Introduction

Employers are the leading providers of insurance for non-elderly Americans. Thanks to preferential tax treatment, the medical insurance-as-compensation paradigm ties medical insurance to employment status. The irregular nature of employment drives the potential for spells of uninsurance that coincide with spells of unemployment. While laws such as COBRA expand the availability of employer-provided insurance beyond the last date of employment, they do so at a high cost to the (former) worker. It has also been noted that the employer provision of insurance may lead workers to stay on the job too long. Madrian (1994) finds evidence that sick workers stay on jobs inefficiently for access to group insurance provided by the job.

Either inefficient outcome (not enough insurance, too much employment) depends upon the irregular nature of the labor market, and the possibility of (suitably substitutable) medical insurance outside of it. Standard assumptions about risk aversion yield a strong result—agents should demand full insurance if a competitive market with full information is able to provide it at an actuarially fair price. Deviations from fully symmetric information may lead to adverse selection and market failure, such as in Rothschild and Stiglitz (1976) and Akerlof (1970). Thus, non-group insurance markets, without the restrictions of the employer-provided market, should be able to provide insurance for the gaps left by employer-provided insurance, and perhaps even do a better job.

In order to assess the adequacy of non-employer medical insurance as a replacement for employer-provided insurance, the patterns of irregular employer-provided insurance are connected to periods of other medical insurance. Detailed insurance data is available in the Medical Expenditure Panel Survey (MEPS), which reports insurance status on a month-by-month basis, by source. While non-group insurance does fill in some of the gaps left by employer-provided insurance, it does a very incomplete job. Breaking down these gaps by demographics, health and income shows that the non-group market is failing to fill in the gaps for all groups.

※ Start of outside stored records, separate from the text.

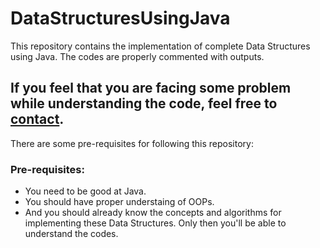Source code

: # DataStructuresUsingJava
This repository contains the implementation of complete Data Structures using Java. The codes are properly commented with outputs.

## If you feel that you are facing some problem while understanding the code, feel free to <a href="http://aboutaakash.in/contact">contact</a>.

There are some pre-requisites for following this repository:

### Pre-requisites:
<ul>
  <li> You need to be good at Java.</li>
  <li> You should have proper understaing of OOPs.</li>
  <li> And you should already know the concepts and algorithms for implementing these Data Structures. Only then you'll be able to understand the codes.</li>
 </ul>
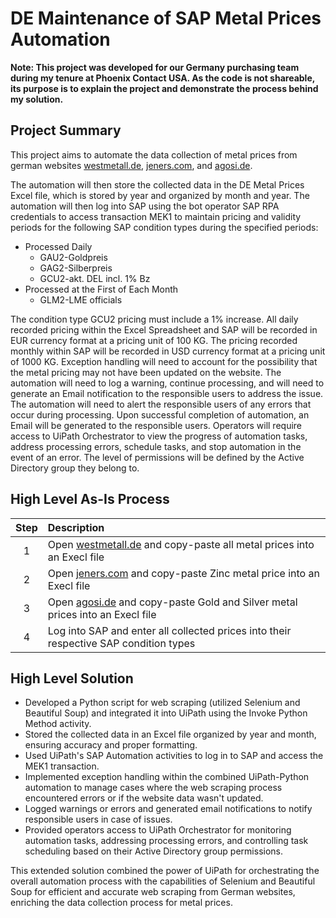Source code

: # DE Maintenance of SAP Metal Prices Automation
**Note: This project was developed for our Germany purchasing team during my tenure at Phoenix Contact USA. As the code is not shareable, its purpose is to explain the project and demonstrate the process behind my solution.**


## Project Summary
This project aims to automate the data collection of metal prices from german websites [westmetall.de](https://www.westmetall.com/de/markdaten.php), [jeners.com](https://www.jeners.com/ticker.html), and [agosi.de](https://www.agosi.de/ek/ek.php).

The automation will then store the collected data in the DE Metal Prices Excel file, which is stored by year and organized by month and year. The automation will then log into SAP using the bot operator SAP RPA credentials to access transaction MEK1 to maintain pricing and validity periods for the following SAP condition types during the specified periods:

- Processed Daily
  - GAU2-Goldpreis
  - GAG2-Silberpreis
  - GCU2-akt. DEL incl. 1% Bz
- Processed at the First of Each Month
  - GLM2-LME officials

The condition type GCU2 pricing must include a 1% increase. All daily recorded pricing within the Excel Spreadsheet and SAP will be recorded in EUR currency format at a pricing unit of 100 KG. The pricing recorded monthly within SAP will be recorded in USD currency format at a pricing unit of 1000 KG.
Exception handling will need to account for the possibility that the metal pricing may not have been updated on the website. The automation will need to log a warning, continue processing, and will need to generate an Email notification to the responsible users to address the issue. The automation will need to alert the responsible users of any errors that occur during processing. Upon successful completion of automation, an Email will be generated to the responsible users. Operators will require access to UiPath Orchestrator to view the progress of automation tasks, address processing errors, schedule tasks, and stop automation in the event of an error. The level of permissions will be defined by the Active Directory group they belong to.


## High Level As-Is Process

| Step     | Description 
| :---: | :--- |
| 1 | Open [westmetall.de](https://www.westmetall.com/de/markdaten.php) and copy-paste all metal prices into an Execl file |
| 2 | Open [jeners.com](https://www.jeners.com/ticker.html) and copy-paste Zinc metal price into an Execl file |
| 3 | Open [agosi.de](https://www.agosi.de/ek/ek.php) and copy-paste Gold and Silver metal prices into an Execl file |
| 4 | Log into SAP and enter all collected prices into their respective SAP condition types |


## High Level Solution
- Developed a Python script for web scraping (utilized Selenium and Beautiful Soup) and integrated it into UiPath using the Invoke Python Method activity.
- Stored the collected data in an Excel file organized by year and month, ensuring accuracy and proper formatting.
- Used UiPath's SAP Automation activities to log in to SAP and access the MEK1 transaction.
- Implemented exception handling within the combined UiPath-Python automation to manage cases where the web scraping process encountered errors or if the website data wasn't updated.
- Logged warnings or errors and generated email notifications to notify responsible users in case of issues.
- Provided operators access to UiPath Orchestrator for monitoring automation tasks, addressing processing errors, and controlling task scheduling based on their Active Directory group permissions.

This extended solution combined the power of UiPath for orchestrating the overall automation process with the capabilities of Selenium and Beautiful Soup for efficient and accurate web scraping from German websites, enriching the data collection process for metal prices.
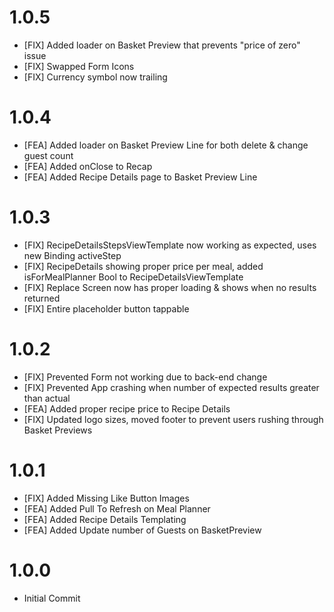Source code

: # 1.0.5
- [FIX] Added loader on Basket Preview that prevents "price of zero" issue
- [FIX] Swapped Form Icons
- [FIX] Currency symbol now trailing

# 1.0.4
- [FEA] Added loader on Basket Preview Line for both delete & change guest count
- [FEA] Added onClose to Recap
- [FEA] Added Recipe Details page to Basket Preview Line

# 1.0.3
- [FIX] RecipeDetailsStepsViewTemplate now working as expected, uses new Binding activeStep 
- [FIX] RecipeDetails showing proper price per meal, added isForMealPlanner Bool to RecipeDetailsViewTemplate
- [FIX] Replace Screen now has proper loading & shows when no results returned
- [FIX] Entire placeholder button tappable

# 1.0.2
- [FIX] Prevented Form not working due to back-end change
- [FIX] Prevented App crashing when number of expected results greater than actual
- [FEA] Added proper recipe price to Recipe Details
- [FIX] Updated logo sizes, moved footer to prevent users rushing through Basket Previews

# 1.0.1
- [FIX] Added Missing Like Button Images
- [FEA] Added Pull To Refresh on Meal Planner
- [FEA] Added Recipe Details Templating 
- [FEA] Added Update number of Guests on BasketPreview

# 1.0.0
- Initial Commit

These finding are consistent with earlier research. The irregular nature of insurance, and the difficulty of measuring this in typical survey data has been discussed in Lewis et al. (1998). The difference between point-in-time measurements, and the “have you had insurance at all recently” questions asked by typical surveys, has been investigated by Swartz (1994). More recent studies of Olson et al. (2005) and Short and Graefe (2003) follow up that work. That literature reports the differences between the point-in-time realities faced by households, and the answers households provide when asked more general survey questions. In this study, these patterns are broken down by insurance sources, and according to relevant health, demographic and income variables to understand the capacity for non-group insurance to temporarily fill in for employer-provided insurance.

These gaps have consequences for health care access and health care utilization. Leininger (2009) found that gaps in coverage have significant effects for total utilization. Thus, individuals cannot just intertemporally substitute their way out of a gap in insurance coverage—the gaps left unfilled by employer provided insurance matter. Thus, it is important to understand for whom non-group insurance fails (or succeeds) to fill these gaps.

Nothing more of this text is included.